This year's exercise: a rescue effort after a mock cruise ship misadventure off south Baffin

Sequel planned for Operation Nanook

By CHRIS WINDEYER

Expect to see hundreds of military personnel descending on South Baffin once again this summer for a reprise of Operation Nanook.

The Canadian Forces, RCMP, Coast Guard and numerous federal and territorial government agencies will be joined by several Coast Guard and Navy ships for an operation that will take place in Iqaluit, Kimmirut and Pangnirtung this August.

"It's very difficult process that we don't get to exercise in a scenario very often unless we're doing it for real," Brig. Gen. Christine Whitecross said. "It's going to be an excellent training opportunity for a whole lot of people."

Whitecross was in Iqaluit earlier this month for a meeting of the Arctic Security Working Group, which brings together military staff, government officials, academics and industry representatives to talk about Arctic sovereignty issues in meetings closed to the public.

This year's operation, which will also include the Canadian Rangers, will see personnel responding to a mock cruise ship run aground off the South Baffin coast. That's a scenario that has become top of mind for military planners, with melting sea ice raising the possibility of a major increase in marine traffic through the North.

Soldiers will play the role of stranded passengers while other personnel figure out how to get them off the foundering ship and taken care of once they reach dry land.

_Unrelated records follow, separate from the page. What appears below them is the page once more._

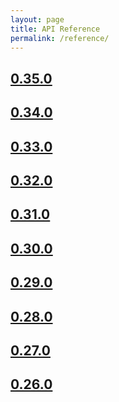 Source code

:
 ```yaml
---
layout: page
title: API Reference
permalink: /reference/
---
```


<!-- MARKER -->
## [0.35.0](../api/0.35.0/index)
## [0.34.0](../api/0.34.0/index)
## [0.33.0](../api/0.33.0/index)
## [0.32.0](../api/0.32.0/index)
## [0.31.0](../api/0.31.0/index)
## [0.30.0](../api/0.30.0/index)
## [0.29.0](../api/0.29.0/index)
## [0.28.0](../api/0.28.0/index)
## [0.27.0](../api/0.27.0/index)
## [0.26.0](../api/0.26.0/index)
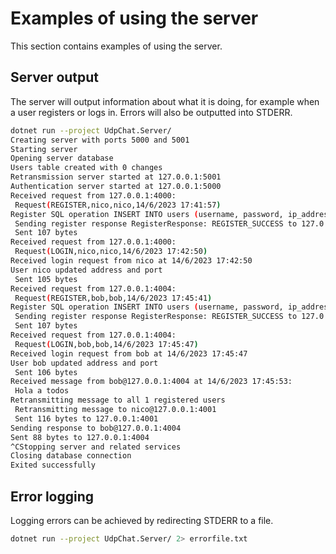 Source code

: # Examples of using the server

This section contains examples of using the server.

## Server output

The server will output information about what it is doing, for example when a user registers or logs in.
Errors will also be outputted into STDERR.

```bash
dotnet run --project UdpChat.Server/
Creating server with ports 5000 and 5001
Starting server
Opening server database
Users table created with 0 changes
Retransmission server started at 127.0.0.1:5001
Authentication server started at 127.0.0.1:5000
Received request from 127.0.0.1:4000:
 Request(REGISTER,nico,nico,14/6/2023 17:41:57)
Register SQL operation INSERT INTO users (username, password, ip_address, port) VALUES (@username, @password, @ip_address, @port) Microsoft.Data.Sqlite.SqliteParameterCollection
 Sending register response RegisterResponse: REGISTER_SUCCESS to 127.0.0.1:4000
 Sent 107 bytes
Received request from 127.0.0.1:4000:
 Request(LOGIN,nico,nico,14/6/2023 17:42:50)
Received login request from nico at 14/6/2023 17:42:50
User nico updated address and port
 Sent 105 bytes
Received request from 127.0.0.1:4004:
 Request(REGISTER,bob,bob,14/6/2023 17:45:41)
Register SQL operation INSERT INTO users (username, password, ip_address, port) VALUES (@username, @password, @ip_address, @port) Microsoft.Data.Sqlite.SqliteParameterCollection
 Sending register response RegisterResponse: REGISTER_SUCCESS to 127.0.0.1:4004
 Sent 107 bytes
Received request from 127.0.0.1:4004:
 Request(LOGIN,bob,bob,14/6/2023 17:45:47)
Received login request from bob at 14/6/2023 17:45:47
User bob updated address and port
 Sent 106 bytes
Received message from bob@127.0.0.1:4004 at 14/6/2023 17:45:53:
 Hola a todos
Retransmitting message to all 1 registered users
 Retransmitting message to nico@127.0.0.1:4001
 Sent 116 bytes to 127.0.0.1:4001
Sending response to bob@127.0.0.1:4004
Sent 88 bytes to 127.0.0.1:4004
^CStopping server and related services
Closing database connection
Exited successfully
```

## Error logging

Logging errors can be achieved by redirecting STDERR to a file.

```bash
dotnet run --project UdpChat.Server/ 2> errorfile.txt
```
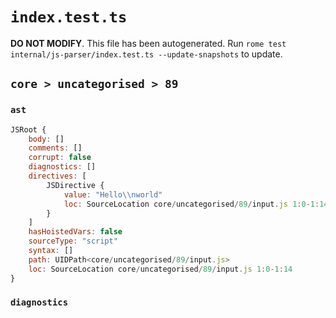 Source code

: # `index.test.ts`

**DO NOT MODIFY**. This file has been autogenerated. Run `rome test internal/js-parser/index.test.ts --update-snapshots` to update.

## `core > uncategorised > 89`

### `ast`

```javascript
JSRoot {
	body: []
	comments: []
	corrupt: false
	diagnostics: []
	directives: [
		JSDirective {
			value: "Hello\\nworld"
			loc: SourceLocation core/uncategorised/89/input.js 1:0-1:14
		}
	]
	hasHoistedVars: false
	sourceType: "script"
	syntax: []
	path: UIDPath<core/uncategorised/89/input.js>
	loc: SourceLocation core/uncategorised/89/input.js 1:0-1:14
}
```

### `diagnostics`

```

```
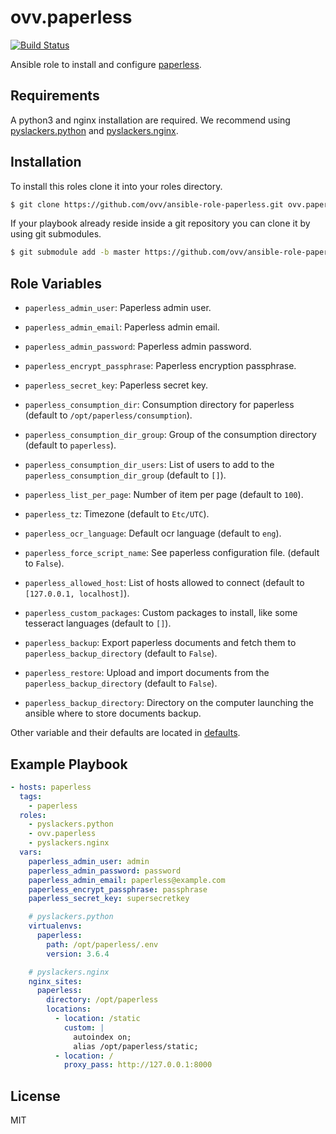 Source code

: ovv.paperless
=============

[![Build Status](https://travis-ci.org/ovv/ansible-role-paperless.svg?branch=master)](https://travis-ci.org/ovv/ansible-role-paperless)

Ansible role to install and configure [paperless](https://github.com/danielquinn/paperless).

Requirements
------------

A python3 and nginx installation are required. We recommend using [pyslackers.python](https://github.com/pyslackers/ansible-role-python)
and [pyslackers.nginx](https://github.com/pyslackers/ansible-role-nginx).

Installation
------------

To install this roles clone it into your roles directory.

```bash
$ git clone https://github.com/ovv/ansible-role-paperless.git ovv.paperless
```

If your playbook already reside inside a git repository you can clone it by using git submodules.

```bash
$ git submodule add -b master https://github.com/ovv/ansible-role-paperless.git ovv.paperless
```

Role Variables
--------------

* `paperless_admin_user`: Paperless admin user.
* `paperless_admin_email`: Paperless admin email.
* `paperless_admin_password`: Paperless admin password.
* `paperless_encrypt_passphrase`: Paperless encryption passphrase.
* `paperless_secret_key`: Paperless secret key.

* `paperless_consumption_dir`: Consumption directory for paperless (default to `/opt/paperless/consumption`).
* `paperless_consumption_dir_group`: Group of the consumption directory (default to `paperless`).
* `paperless_consumption_dir_users`: List of users to add to the `paperless_consumption_dir_group` (default to `[]`).

* `paperless_list_per_page`: Number of item per page (default to `100`).
* `paperless_tz`: Timezone (default to `Etc/UTC`).
* `paperless_ocr_language`: Default ocr language (default to `eng`).
* `paperless_force_script_name`: See paperless configuration file. (default to `False`).

* `paperless_allowed_host`: List of hosts allowed to connect (default to `[127.0.0.1, localhost]`).
* `paperless_custom_packages`: Custom packages to install, like some tesseract languages (default to `[]`).

* `paperless_backup`: Export paperless documents and fetch them to `paperless_backup_directory` (default to `False`).
* `paperless_restore`: Upload and import documents from the `paperless_backup_directory` (default to `False`).
* `paperless_backup_directory`: Directory on the computer launching the ansible where to store documents backup.

Other variable and their defaults are located in [defaults](defaults/main.yml).

Example Playbook
----------------

```yml
- hosts: paperless
  tags:
    - paperless
  roles:
    - pyslackers.python
    - ovv.paperless
    - pyslackers.nginx
  vars:
    paperless_admin_user: admin
    paperless_admin_password: password
    paperless_admin_email: paperless@example.com
    paperless_encrypt_passphrase: passphrase
    paperless_secret_key: supersecretkey

    # pyslackers.python
    virtualenvs:
      paperless:
        path: /opt/paperless/.env
        version: 3.6.4

    # pyslackers.nginx
    nginx_sites:
      paperless:
        directory: /opt/paperless
        locations:
          - location: /static
            custom: |
              autoindex on;
              alias /opt/paperless/static;
          - location: /
            proxy_pass: http://127.0.0.1:8000
```

License
-------

MIT
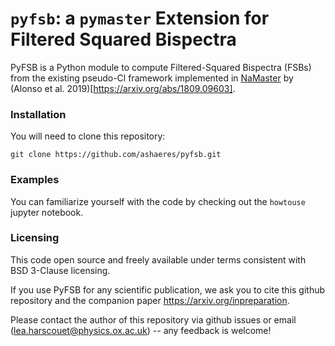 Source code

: # `pyfsb`: a `pymaster` Extension for Filtered Squared Bispectra

PyFSB is a Python module to compute Filtered-Squared Bispectra (FSBs) from the existing pseudo-Cl framework implemented in [NaMaster](https://github.com/LSSTDESC/NaMaster.git) by (Alonso et al. 2019)[https://arxiv.org/abs/1809.09603].


### Installation

You will need to clone this repository:

```
git clone https://github.com/ashaeres/pyfsb.git
```

### Examples

You can familiarize yourself with the code by checking out the `howtouse` jupyter notebook.

### Licensing

This code open source and freely available under terms consistent with BSD 3-Clause licensing.

If you use PyFSB for any scientific publication, we ask you to cite this github repository and the companion paper https://arxiv.org/inpreparation. 

Please contact the author of this repository via github issues or email (lea.harscouet@physics.ox.ac.uk) -- any feedback is welcome!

It's not a radical departure from last year's Operation Nanook, which saw the Navy using a coast guard ship to take down a boat hauling drugs through the Hudson Strait.

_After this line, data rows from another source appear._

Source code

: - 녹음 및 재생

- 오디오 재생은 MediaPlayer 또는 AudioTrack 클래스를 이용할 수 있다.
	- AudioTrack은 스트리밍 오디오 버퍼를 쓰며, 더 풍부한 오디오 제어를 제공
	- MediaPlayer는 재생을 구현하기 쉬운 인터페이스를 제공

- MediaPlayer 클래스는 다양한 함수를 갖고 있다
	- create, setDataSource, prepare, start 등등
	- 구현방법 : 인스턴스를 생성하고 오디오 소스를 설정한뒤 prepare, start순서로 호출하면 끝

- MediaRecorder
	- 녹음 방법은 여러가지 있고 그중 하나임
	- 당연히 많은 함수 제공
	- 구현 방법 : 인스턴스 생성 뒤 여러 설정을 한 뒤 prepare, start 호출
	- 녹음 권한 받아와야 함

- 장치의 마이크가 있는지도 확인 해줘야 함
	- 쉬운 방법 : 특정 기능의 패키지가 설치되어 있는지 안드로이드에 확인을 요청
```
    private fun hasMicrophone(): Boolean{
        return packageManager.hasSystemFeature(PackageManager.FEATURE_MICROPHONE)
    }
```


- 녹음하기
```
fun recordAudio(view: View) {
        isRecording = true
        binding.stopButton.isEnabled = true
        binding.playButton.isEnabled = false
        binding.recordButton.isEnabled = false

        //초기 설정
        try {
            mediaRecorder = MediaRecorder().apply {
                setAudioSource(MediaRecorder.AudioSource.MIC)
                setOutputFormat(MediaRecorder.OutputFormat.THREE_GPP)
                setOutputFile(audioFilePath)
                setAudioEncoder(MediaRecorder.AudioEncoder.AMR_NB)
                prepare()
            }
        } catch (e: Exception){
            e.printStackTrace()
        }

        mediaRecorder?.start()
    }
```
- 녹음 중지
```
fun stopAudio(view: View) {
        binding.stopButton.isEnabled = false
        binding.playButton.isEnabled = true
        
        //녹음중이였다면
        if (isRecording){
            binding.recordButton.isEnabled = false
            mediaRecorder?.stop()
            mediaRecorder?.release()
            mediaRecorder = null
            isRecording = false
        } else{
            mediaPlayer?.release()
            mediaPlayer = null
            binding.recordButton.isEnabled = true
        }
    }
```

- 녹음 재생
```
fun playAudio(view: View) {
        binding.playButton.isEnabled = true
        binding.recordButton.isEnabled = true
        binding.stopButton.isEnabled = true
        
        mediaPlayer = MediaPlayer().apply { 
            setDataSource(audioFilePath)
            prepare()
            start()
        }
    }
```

But Whitecross said the various agencies always need practice working together in the Arctic.

Michael Byers, an international law professor at the University of British Columbia who's a member of the ASWG, agreed there's no point in increasing the degree of difficulty by trying more complicated exercises in more remote locations.

"They want to have an exercise that can actually succeed," he said. "And that makes sense because you don't want to put your personnel into dangerous situations."

"Exercises are in some ways dangerous for personnel and equipment and you have to balance the risk against the actual need."

The general won't get to see this year's Operation Nanook first hand: she's leaving her job in June as the commander of Joint Task Force North after two years for a new post at Canadian Operational Support Command in Ottawa.

She's to be replaced by Col. Dave Millar, a former aerospace engineer with the air force, who has worked with details of CF-18 fighter jets in Inuvik, Rankin Inlet and Iqaluit in the 1980s and 1990s.